Just a quick summary:
>Classical Theism is the view held by most Abrahamic philosophers prior to the modern age
>When we say God is the creator we don't just mean he created the Earth and sat back, but rather God causes all things, ever and if he stopped existing reality would stop existing because he causes it
>Because God causes all things, and therefore originates all changes, he cannot be influenced and unchangeable: to claim he can be influenced would be to claim that lesser beings can CREATE change, but ONLY God can create
>God's traits are fundamentally different from man's traits: a man loves a woman in reaction to perceiving her and feeling warm in his heart, but God cannot react and he cannot feel things like a man because he doesn't have a body
>similarly, God's knowledge is different from man's knowledge: man knows by learning, and thus by reacting and being changed
>So God is 'simple': he doesn't have traits, he IS traits
>At the same time, God is unfathomable: To completely understand God would be like trying to put your arms around a mountain, one can understand individual traits and aspects to some degree (touching a mountain) but true understanding is impossible unless a miracle is involved
>>1547766
Continued:
>Personalism is a view that evolved after the reformation and is becoming a predominant view in the US
>God is basically a person without a body, this is what is meant when we say God created us in his image
>Because God is a person, he feels: God feels sad when bad things happen and glad when good things happen
>Since God feels and acts in response to things, he reacts and answers prayers 'in time' as opposed to existing outside time
>this implies that God can undergo character development: since he reacts, he changes
>unlike classicists, personalists do not believe all history is God's doing, but rather that things exist because he permits them to exist
>because God is kind of a person, like man, he can be comprehended to a greater degree than classicists would admit
Personalists would argue that personalism is superior because the God of the Bible clearly acts, feels, and reacts.

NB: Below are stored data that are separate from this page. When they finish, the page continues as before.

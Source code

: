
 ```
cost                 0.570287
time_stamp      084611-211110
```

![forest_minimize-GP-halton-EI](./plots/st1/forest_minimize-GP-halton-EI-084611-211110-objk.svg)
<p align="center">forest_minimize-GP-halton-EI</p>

Classical Theists would say that even though personalism seems superficially like it agrees with the Bible, it is inconsistent with the traits we ascribe to God (omnipotence and omniscience, primarily.)

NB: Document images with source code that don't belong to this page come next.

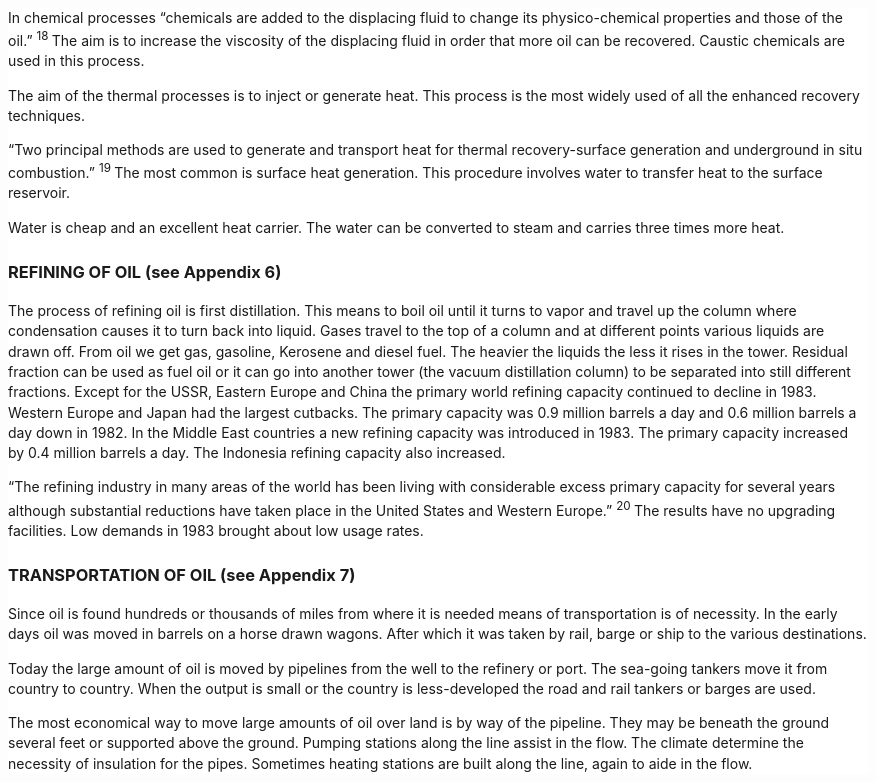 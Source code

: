   In chemical processes “chemicals are added to the displacing fluid to change its physico-chemical properties and those of the oil.”
  <sup>
   18
  </sup>
  The aim is to increase the viscosity of the displacing fluid in order that more oil can be recovered. Caustic chemicals are used in this process.
 </p>
 <p>
  The aim of the thermal processes is to inject or generate heat. This process is the most widely used of all the enhanced recovery techniques.
 </p>
 <p>
  “Two principal methods are used to generate and transport heat for thermal recovery-surface generation and underground in situ combustion.”
  <sup>
   19
  </sup>
  The most common is surface heat generation. This procedure involves water to transfer heat to the surface reservoir.
 </p>
 <p>
  Water is cheap and an excellent heat carrier. The water can be converted to steam and carries three times more heat.
 </p>
<h3>
  REFINING OF OIL (see Appendix 6)
 </h3>
 The process of refining oil is first distillation. This means to boil oil until it turns to vapor and travel up the column where condensation causes it to turn back into liquid. Gases travel to the top of a column and at different points various liquids are drawn off. From oil we get gas, gasoline, Kerosene and diesel fuel. The heavier the liquids the less it rises in the tower. Residual fraction can be used as fuel oil or it can go into another tower (the vacuum distillation column) to be separated into still different fractions. Except for the USSR, Eastern Europe and China the primary world refining capacity continued to decline in 1983. Western Europe and Japan had the largest cutbacks. The primary capacity was 0.9 million barrels a day and 0.6 million barrels a day down in 1982. In the Middle East countries a new refining capacity was introduced in 1983. The primary capacity increased by 0.4 million barrels a day. The Indonesia refining capacity also increased.
 <p>
  “The refining industry in many areas of the world has been living with considerable excess primary capacity for several years although substantial reductions have taken place in the United States and Western Europe.”
  <sup>
   20
  </sup>
  The results have no upgrading facilities. Low demands in 1983 brought about low usage rates.
 </p>
<h3>
  TRANSPORTATION OF OIL (see Appendix 7)
 </h3>
 Since oil is found hundreds or thousands of miles from where it is needed means of transportation is of necessity. In the early days oil was moved in barrels on a horse drawn wagons. After which it was taken by rail, barge or ship to the various destinations.
 <p>
  Today the large amount of oil is moved by pipelines from the well to the refinery or port. The sea-going tankers move it from country to country. When the output is small or the country is less-developed the road and rail tankers or barges are used.
 </p>
 <p>
  The most economical way to move large amounts of oil over land is by way of the pipeline. They may be beneath the ground several feet or supported above the ground. Pumping stations along the line assist in the flow. The climate determine the necessity of insulation for the pipes. Sometimes heating stations are built along the line, again to aide in the flow.
 </p>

To me, Classical theism sounds like the patrician choice, and yet I feel like personalists have a point when they say their interpretation makes sense in a Biblical context.

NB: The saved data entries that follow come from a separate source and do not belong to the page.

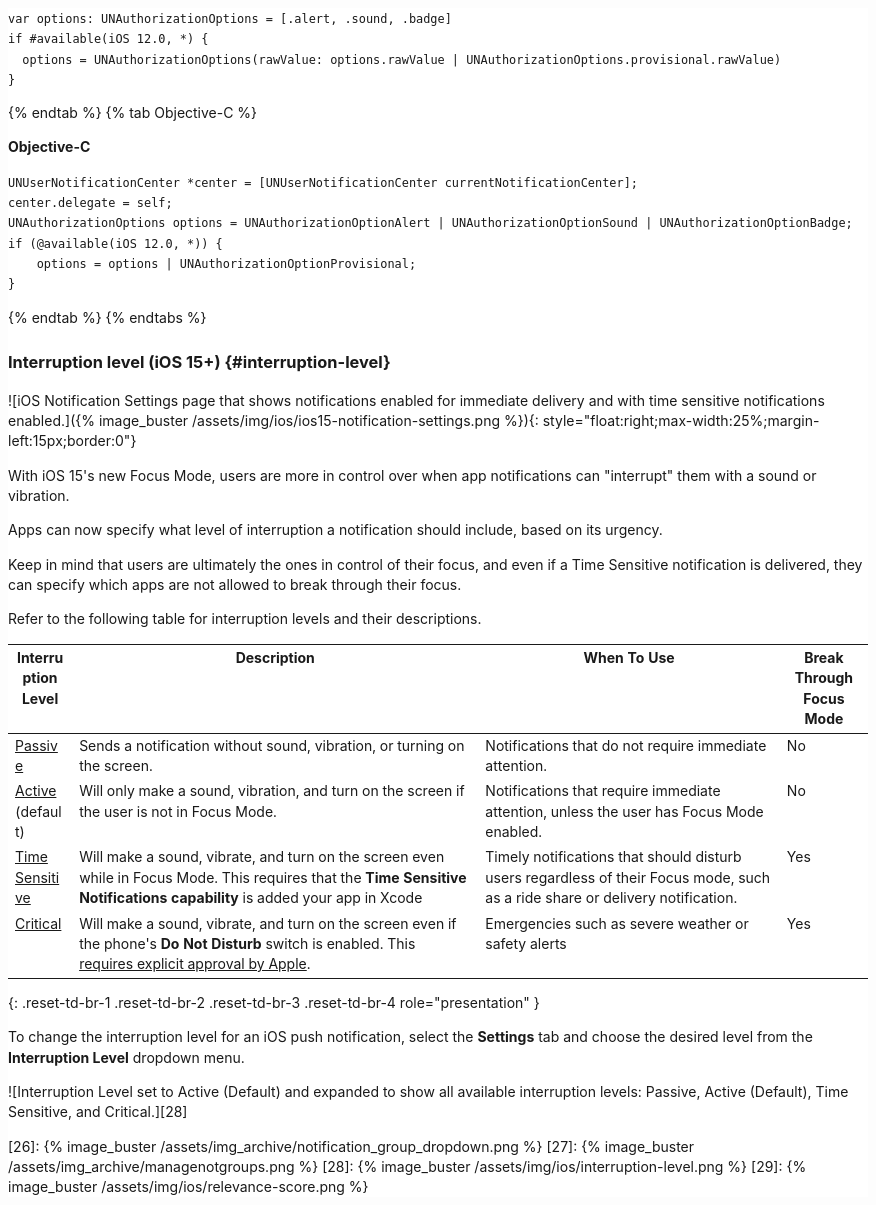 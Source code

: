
 ```
var options: UNAuthorizationOptions = [.alert, .sound, .badge]
if #available(iOS 12.0, *) {
  options = UNAuthorizationOptions(rawValue: options.rawValue | UNAuthorizationOptions.provisional.rawValue)
}
```
  {% endtab %}
  {% tab Objective-C %}

**Objective-C**

```
UNUserNotificationCenter *center = [UNUserNotificationCenter currentNotificationCenter];
center.delegate = self;
UNAuthorizationOptions options = UNAuthorizationOptionAlert | UNAuthorizationOptionSound | UNAuthorizationOptionBadge;
if (@available(iOS 12.0, *)) {
    options = options | UNAuthorizationOptionProvisional;
}
```
  {% endtab %}
{% endtabs %}

### Interruption level (iOS 15+) {#interruption-level}

![iOS Notification Settings page that shows notifications enabled for immediate delivery and with time sensitive notifications enabled.]({% image_buster /assets/img/ios/ios15-notification-settings.png %}){: style="float:right;max-width:25%;margin-left:15px;border:0"}

With iOS 15's new Focus Mode, users are more in control over when app notifications can "interrupt" them with a sound or vibration.

Apps can now specify what level of interruption a notification should include, based on its urgency.

Keep in mind that users are ultimately the ones in control of their focus, and even if a Time Sensitive notification is delivered, they can specify which apps are not allowed to break through their focus.

Refer to the following table for interruption levels and their descriptions.

|Interruption Level|Description|When To Use|Break Through Focus Mode|
|--|--|--|--|
|[Passive](https://developer.apple.com/documentation/usernotifications/unnotificationinterruptionlevel/passive)|Sends a notification without sound, vibration, or turning on the screen.|Notifications that do not require immediate attention.|No|
|[Active](https://developer.apple.com/documentation/usernotifications/unnotificationinterruptionlevel/active) (default)|Will only make a sound, vibration, and turn on the screen if the user is not in Focus Mode.|Notifications that require immediate attention, unless the user has Focus Mode enabled.|No|
|[Time Sensitive](https://developer.apple.com/documentation/usernotifications/unnotificationinterruptionlevel/timesensitive)|Will make a sound, vibrate, and turn on the screen even while in Focus Mode. This requires that the **Time Sensitive Notifications capability** is added your app in Xcode|Timely notifications that should disturb users regardless of their Focus mode, such as a ride share or delivery notification.|Yes|
|[Critical](https://developer.apple.com/documentation/usernotifications/unnotificationinterruptionlevel/critical)|Will make a sound, vibrate, and turn on the screen even if the phone's **Do Not Disturb** switch is enabled. This [requires explicit approval by Apple](https://developer.apple.com/contact/request/notifications-critical-alerts-entitlement/).|Emergencies such as severe weather or safety alerts|Yes|
{: .reset-td-br-1 .reset-td-br-2 .reset-td-br-3 .reset-td-br-4 role="presentation" }

To change the interruption level for an iOS push notification, select the **Settings** tab and choose the desired level from the **Interruption Level** dropdown menu.

![Interruption Level set to Active (Default) and expanded to show all available interruption levels: Passive, Active (Default), Time Sensitive, and Critical.][28]


[26]: {% image_buster /assets/img_archive/notification_group_dropdown.png %}
[27]: {% image_buster /assets/img_archive/managenotgroups.png %}
[28]: {% image_buster /assets/img/ios/interruption-level.png %}
[29]: {% image_buster /assets/img/ios/relevance-score.png %}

>Classical Theism is the view held by most Abrahamic philosophers
>Classical theism sounds like the patrician choice
Incompatible statements. Deism is actually the patrician choice BTW.
>>1547766
>I feel like personalists have a point when they say their interpretation makes sense in a Biblical context.
The bible was written for plebs, for whom the more abstract god of classical theism was (rightly so, I believe) thought to be too difficult to understand, thus the anthropomorphism we find in the bible now.